+In order to benefit from computing power of GPU, a program needs to define
+independent blocks of threads which can be computed simultaneously. In general,
+the larger the number of threads is, the more local memory is used and the less
+branching instructions are used (if, while, ...), the better performance is
+obtained on GPU. So with algorithm \ref{algo:seqCIprng} presented in the
+previous section, it is possible to build a similar program which computes PRNG
+on GPU.
+
+
+\subsection{Naive version}
+
+From the CPU version, it is possible to obtain a quite similar version for GPU.

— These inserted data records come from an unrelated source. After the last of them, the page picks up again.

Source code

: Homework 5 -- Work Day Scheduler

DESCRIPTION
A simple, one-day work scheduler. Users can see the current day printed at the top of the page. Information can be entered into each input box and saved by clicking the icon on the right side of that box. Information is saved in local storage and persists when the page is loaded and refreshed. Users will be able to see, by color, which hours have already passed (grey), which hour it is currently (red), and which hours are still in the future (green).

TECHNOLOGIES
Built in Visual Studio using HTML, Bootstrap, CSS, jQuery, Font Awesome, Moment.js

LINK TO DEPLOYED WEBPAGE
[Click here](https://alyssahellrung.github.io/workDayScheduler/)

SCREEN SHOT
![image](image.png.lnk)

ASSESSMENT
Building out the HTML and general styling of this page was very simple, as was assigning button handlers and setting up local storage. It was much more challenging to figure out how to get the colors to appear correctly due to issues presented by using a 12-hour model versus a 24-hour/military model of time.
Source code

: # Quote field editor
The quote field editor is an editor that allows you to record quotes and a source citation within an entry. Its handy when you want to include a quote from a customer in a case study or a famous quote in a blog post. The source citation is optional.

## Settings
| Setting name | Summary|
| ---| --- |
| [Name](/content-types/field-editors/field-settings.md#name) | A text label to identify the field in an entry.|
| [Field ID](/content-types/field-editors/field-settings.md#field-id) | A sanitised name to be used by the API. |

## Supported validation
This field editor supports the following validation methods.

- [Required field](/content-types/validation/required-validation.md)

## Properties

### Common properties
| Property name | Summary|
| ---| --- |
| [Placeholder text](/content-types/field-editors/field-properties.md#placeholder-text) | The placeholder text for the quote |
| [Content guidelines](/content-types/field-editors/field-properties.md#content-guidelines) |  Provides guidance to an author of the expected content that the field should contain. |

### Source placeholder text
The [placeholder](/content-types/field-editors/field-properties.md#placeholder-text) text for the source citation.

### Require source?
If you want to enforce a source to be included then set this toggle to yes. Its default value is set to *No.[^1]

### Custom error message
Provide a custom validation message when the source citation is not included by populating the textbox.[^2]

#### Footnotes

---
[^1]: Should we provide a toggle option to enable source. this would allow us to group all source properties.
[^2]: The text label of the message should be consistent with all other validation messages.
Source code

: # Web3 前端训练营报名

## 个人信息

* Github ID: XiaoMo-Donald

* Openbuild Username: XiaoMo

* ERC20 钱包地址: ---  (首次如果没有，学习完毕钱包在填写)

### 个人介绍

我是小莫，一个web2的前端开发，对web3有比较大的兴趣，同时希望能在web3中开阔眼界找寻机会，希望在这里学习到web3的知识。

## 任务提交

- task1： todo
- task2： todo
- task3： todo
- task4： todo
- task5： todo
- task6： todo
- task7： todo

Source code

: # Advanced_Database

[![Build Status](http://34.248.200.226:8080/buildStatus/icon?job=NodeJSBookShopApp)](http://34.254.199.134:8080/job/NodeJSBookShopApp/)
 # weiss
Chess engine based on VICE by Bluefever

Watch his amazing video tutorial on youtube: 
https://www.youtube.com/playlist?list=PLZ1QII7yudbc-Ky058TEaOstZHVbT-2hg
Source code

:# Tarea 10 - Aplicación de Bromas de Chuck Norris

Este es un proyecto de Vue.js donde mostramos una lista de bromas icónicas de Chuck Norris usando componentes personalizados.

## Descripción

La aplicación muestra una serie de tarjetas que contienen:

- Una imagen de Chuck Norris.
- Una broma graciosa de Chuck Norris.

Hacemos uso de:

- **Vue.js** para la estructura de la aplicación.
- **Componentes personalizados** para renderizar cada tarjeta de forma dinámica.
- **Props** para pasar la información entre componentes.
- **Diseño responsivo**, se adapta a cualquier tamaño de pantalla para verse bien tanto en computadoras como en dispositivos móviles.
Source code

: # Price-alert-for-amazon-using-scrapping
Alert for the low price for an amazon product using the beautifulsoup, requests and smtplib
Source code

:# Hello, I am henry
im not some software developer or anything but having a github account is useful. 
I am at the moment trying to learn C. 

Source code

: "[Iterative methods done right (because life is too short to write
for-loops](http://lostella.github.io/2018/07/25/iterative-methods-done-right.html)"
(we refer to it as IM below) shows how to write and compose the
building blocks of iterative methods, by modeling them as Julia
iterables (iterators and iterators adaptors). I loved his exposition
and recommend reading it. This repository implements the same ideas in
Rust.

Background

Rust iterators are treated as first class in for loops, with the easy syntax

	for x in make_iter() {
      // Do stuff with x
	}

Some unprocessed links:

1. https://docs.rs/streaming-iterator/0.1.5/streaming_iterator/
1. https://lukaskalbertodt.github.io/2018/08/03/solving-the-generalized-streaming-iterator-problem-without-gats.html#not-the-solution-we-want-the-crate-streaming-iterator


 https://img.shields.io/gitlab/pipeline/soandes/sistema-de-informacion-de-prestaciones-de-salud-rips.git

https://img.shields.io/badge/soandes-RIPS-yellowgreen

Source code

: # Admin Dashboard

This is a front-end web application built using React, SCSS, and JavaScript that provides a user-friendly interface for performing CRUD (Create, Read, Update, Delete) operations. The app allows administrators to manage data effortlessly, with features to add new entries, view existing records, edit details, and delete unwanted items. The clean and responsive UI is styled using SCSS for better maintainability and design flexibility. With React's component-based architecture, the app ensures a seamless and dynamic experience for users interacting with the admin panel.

+The principe consists in assigning the computation of a PRNG as in sequential to
+each thread of the GPU. Of course, it is essential that the three xor-like
+PRNGs used for our computation have different parameters. So we chose them
+randomly with another PRNG. As the initialisation is performed by the CPU, we
+have chosen to use the ISAAC PRNG [ref] to initalize all the parameters for the
+GPU version of our PRNG. The implementation of the three xor-like PRNGs is
+straightforward as soon as their parameters have been allocated in the GPU
+memory. Each xor-like PRNGs used works with an internal number $x$ which keeps
+the last generated random numbers. Other internal variables are also used by the
+xor-like PRNGs. More precisely, the implementation of the xor128, the xorshift
+and the xorwow respectively require 4, 5 and 6 unsigned long as internal
+variables.
+
+\begin{algorithm}
+
+\KwIn{InternalVarXorLikeArray: array with internal variables of the 3 xor-like PRNGs in global memory\;
+NumThreads: Number of threads\;}
+\KwOut{NewNb: array containing random numbers in global memory}
+\If{threadId is concerned} {
+ retrieve data from InternalVarXorLikeArray[threadId] in local variables\;
+ \For{i=1 to n} {
+ compute a new PRNG as in Listing\ref{algo:seqCIprng}\;
+ store the new PRNG in NewNb[NumThreads*threadId+i]\;
+ }
+ store internal variables in InternalVarXorLikeArray[threadId]\;
+}
+
+\caption{main kernel for the chaotic iterations based PRNG GPU version}
+\label{algo:gpu_kernel}
+\end{algorithm}
+
+According to the available memory in the GPU and the number of threads used
+simultenaously, the number of random numbers that a thread can generate inside a
+kernel is limited, i.e. the variable \texttt{n} in
+algorithm~\ref{algo:gpu_kernel}. For example, if $100,000$ threads are used and
+if $n=100$\footnote{in fact, we need to add the initial seed (a 32-bits number)}
+then the memory required to store internals variables of xor-like
+PRNGs\footnote{we multiply this number by $2$ in order to count 32-bits numbers}
+and random number of our PRNG is equals to $100,000\times ((4+5+6)\times
+2+(1+100))=1,310,000$ 32-bits numbers, i.e. about $52$Mb.
+
+All the tests performed to pass the BigCrush of TestU01 succeeded. Different
+number of threads have been tested upto $10$ millions.
+
+\begin{remark}
+Algorithm~\ref{algo:gpu_kernel} has the advantage to manipulate independent
+PRNGs, so this version is easily usable on a cluster of computer. The only thing
+to ensure is to use a single ISAAC PRNG. For this, a simple solution consists in
+using a master node for the initialization which computes the initial parameters
+for all the differents nodes involves in the computation.
+\end{remark}
+
+\subsection{Version more suited to GPU}
+
+As GPU offers shared memory mechanism between threads of the same block, it is
+possible to use this in order to simplify the previous algorithm, i.e. using
+less than 3 xor-like PRNGs. The solution consists in
+
+ threads of the same block compute a random
+number and uses other random numbers of